__Activity__: An exact copy of the listing is needed, with every line kept.

__Data shown__:
+---+

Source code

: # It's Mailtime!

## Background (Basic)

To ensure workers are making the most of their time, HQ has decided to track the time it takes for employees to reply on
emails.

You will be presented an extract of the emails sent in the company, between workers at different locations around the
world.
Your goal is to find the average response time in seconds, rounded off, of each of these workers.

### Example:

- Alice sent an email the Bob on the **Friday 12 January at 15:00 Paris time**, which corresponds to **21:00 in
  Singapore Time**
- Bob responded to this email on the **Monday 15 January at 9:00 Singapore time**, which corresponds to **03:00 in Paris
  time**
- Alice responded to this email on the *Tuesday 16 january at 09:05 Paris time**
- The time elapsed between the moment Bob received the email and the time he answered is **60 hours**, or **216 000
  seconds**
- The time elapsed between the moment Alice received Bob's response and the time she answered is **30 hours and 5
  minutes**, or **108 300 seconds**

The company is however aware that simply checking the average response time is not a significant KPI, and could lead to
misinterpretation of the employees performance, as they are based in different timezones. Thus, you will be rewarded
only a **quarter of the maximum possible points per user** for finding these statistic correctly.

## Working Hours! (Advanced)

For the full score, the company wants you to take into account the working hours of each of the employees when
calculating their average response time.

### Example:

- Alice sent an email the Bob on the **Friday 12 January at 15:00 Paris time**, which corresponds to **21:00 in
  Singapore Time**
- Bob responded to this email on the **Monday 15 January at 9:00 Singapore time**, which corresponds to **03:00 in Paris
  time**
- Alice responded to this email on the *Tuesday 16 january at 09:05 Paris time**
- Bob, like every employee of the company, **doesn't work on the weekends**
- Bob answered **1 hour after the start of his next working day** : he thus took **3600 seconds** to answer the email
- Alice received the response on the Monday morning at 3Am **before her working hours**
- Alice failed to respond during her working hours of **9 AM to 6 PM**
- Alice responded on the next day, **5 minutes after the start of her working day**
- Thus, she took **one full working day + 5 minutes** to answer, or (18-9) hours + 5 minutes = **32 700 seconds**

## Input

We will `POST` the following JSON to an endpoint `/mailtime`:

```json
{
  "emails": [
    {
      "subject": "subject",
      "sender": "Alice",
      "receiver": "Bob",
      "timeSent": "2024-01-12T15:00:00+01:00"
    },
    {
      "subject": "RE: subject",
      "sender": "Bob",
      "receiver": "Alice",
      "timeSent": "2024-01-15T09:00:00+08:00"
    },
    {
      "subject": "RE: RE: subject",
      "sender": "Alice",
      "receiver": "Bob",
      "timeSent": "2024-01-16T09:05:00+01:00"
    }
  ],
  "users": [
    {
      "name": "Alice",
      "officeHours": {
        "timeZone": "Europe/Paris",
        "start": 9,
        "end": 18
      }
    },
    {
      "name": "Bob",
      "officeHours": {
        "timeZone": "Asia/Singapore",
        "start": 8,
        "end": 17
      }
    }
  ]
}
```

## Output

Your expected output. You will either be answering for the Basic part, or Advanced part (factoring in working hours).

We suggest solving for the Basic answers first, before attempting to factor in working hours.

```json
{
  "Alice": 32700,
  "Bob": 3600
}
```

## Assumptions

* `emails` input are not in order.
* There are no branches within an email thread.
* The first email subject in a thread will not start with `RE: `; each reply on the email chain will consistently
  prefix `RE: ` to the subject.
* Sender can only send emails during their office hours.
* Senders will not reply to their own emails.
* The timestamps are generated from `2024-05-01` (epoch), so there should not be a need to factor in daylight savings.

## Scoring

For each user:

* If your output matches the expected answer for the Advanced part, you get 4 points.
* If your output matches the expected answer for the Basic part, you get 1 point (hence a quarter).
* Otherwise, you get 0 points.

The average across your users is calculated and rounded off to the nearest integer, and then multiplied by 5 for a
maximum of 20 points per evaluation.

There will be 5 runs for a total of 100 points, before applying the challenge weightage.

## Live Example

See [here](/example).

+---+

__Your response__:
Source code

: # It's Mailtime!

## Background (Basic)

To ensure workers are making the most of their time, HQ has decided to track the time it takes for employees to reply on
emails.

You will be presented an extract of the emails sent in the company, between workers at different locations around the
world.
Your goal is to find the average response time in seconds, rounded off, of each of these workers.

### Example:

- Alice sent an email the Bob on the **Friday 12 January at 15:00 Paris time**, which corresponds to **21:00 in
  Singapore Time**
- Bob responded to this email on the **Monday 15 January at 9:00 Singapore time**, which corresponds to **03:00 in Paris
  time**
- Alice responded to this email on the *Tuesday 16 january at 09:05 Paris time**
- The time elapsed between the moment Bob received the email and the time he answered is **60 hours**, or **216 000
  seconds**
- The time elapsed between the moment Alice received Bob's response and the time she answered is **30 hours and 5
  minutes**, or **108 300 seconds**

The company is however aware that simply checking the average response time is not a significant KPI, and could lead to
misinterpretation of the employees performance, as they are based in different timezones. Thus, you will be rewarded
only a **quarter of the maximum possible points per user** for finding these statistic correctly.

## Working Hours! (Advanced)

For the full score, the company wants you to take into account the working hours of each of the employees when
calculating their average response time.

### Example:

- Alice sent an email the Bob on the **Friday 12 January at 15:00 Paris time**, which corresponds to **21:00 in
  Singapore Time**
- Bob responded to this email on the **Monday 15 January at 9:00 Singapore time**, which corresponds to **03:00 in Paris
  time**
- Alice responded to this email on the *Tuesday 16 january at 09:05 Paris time**
- Bob, like every employee of the company, **doesn't work on the weekends**
- Bob answered **1 hour after the start of his next working day** : he thus took **3600 seconds** to answer the email
- Alice received the response on the Monday morning at 3Am **before her working hours**
- Alice failed to respond during her working hours of **9 AM to 6 PM**
- Alice responded on the next day, **5 minutes after the start of her working day**
- Thus, she took **one full working day + 5 minutes** to answer, or (18-9) hours + 5 minutes = **32 700 seconds**

## Input

We will `POST` the following JSON to an endpoint `/mailtime`:

```json
{
  "emails": [
    {
      "subject": "subject",
      "sender": "Alice",
      "receiver": "Bob",
      "timeSent": "2024-01-12T15:00:00+01:00"
    },
    {
      "subject": "RE: subject",
      "sender": "Bob",
      "receiver": "Alice",
      "timeSent": "2024-01-15T09:00:00+08:00"
    },
    {
      "subject": "RE: RE: subject",
      "sender": "Alice",
      "receiver": "Bob",
      "timeSent": "2024-01-16T09:05:00+01:00"
    }
  ],
  "users": [
    {
      "name": "Alice",
      "officeHours": {
        "timeZone": "Europe/Paris",
        "start": 9,
        "end": 18
      }
    },
    {
      "name": "Bob",
      "officeHours": {
        "timeZone": "Asia/Singapore",
        "start": 8,
        "end": 17
      }
    }
  ]
}
```

## Output

Your expected output. You will either be answering for the Basic part, or Advanced part (factoring in working hours).

We suggest solving for the Basic answers first, before attempting to factor in working hours.

```json
{
  "Alice": 32700,
  "Bob": 3600
}
```

## Assumptions

* `emails` input are not in order.
* There are no branches within an email thread.
* The first email subject in a thread will not start with `RE: `; each reply on the email chain will consistently
  prefix `RE: ` to the subject.
* Sender can only send emails during their office hours.
* Senders will not reply to their own emails.
* The timestamps are generated from `2024-05-01` (epoch), so there should not be a need to factor in daylight savings.

## Scoring

For each user:

* If your output matches the expected answer for the Advanced part, you get 4 points.
* If your output matches the expected answer for the Basic part, you get 1 point (hence a quarter).
* Otherwise, you get 0 points.

The average across your users is calculated and rounded off to the nearest integer, and then multiplied by 5 for a
maximum of 20 points per evaluation.

There will be 5 runs for a total of 100 points, before applying the challenge weightage.

## Live Example

See [here](/example).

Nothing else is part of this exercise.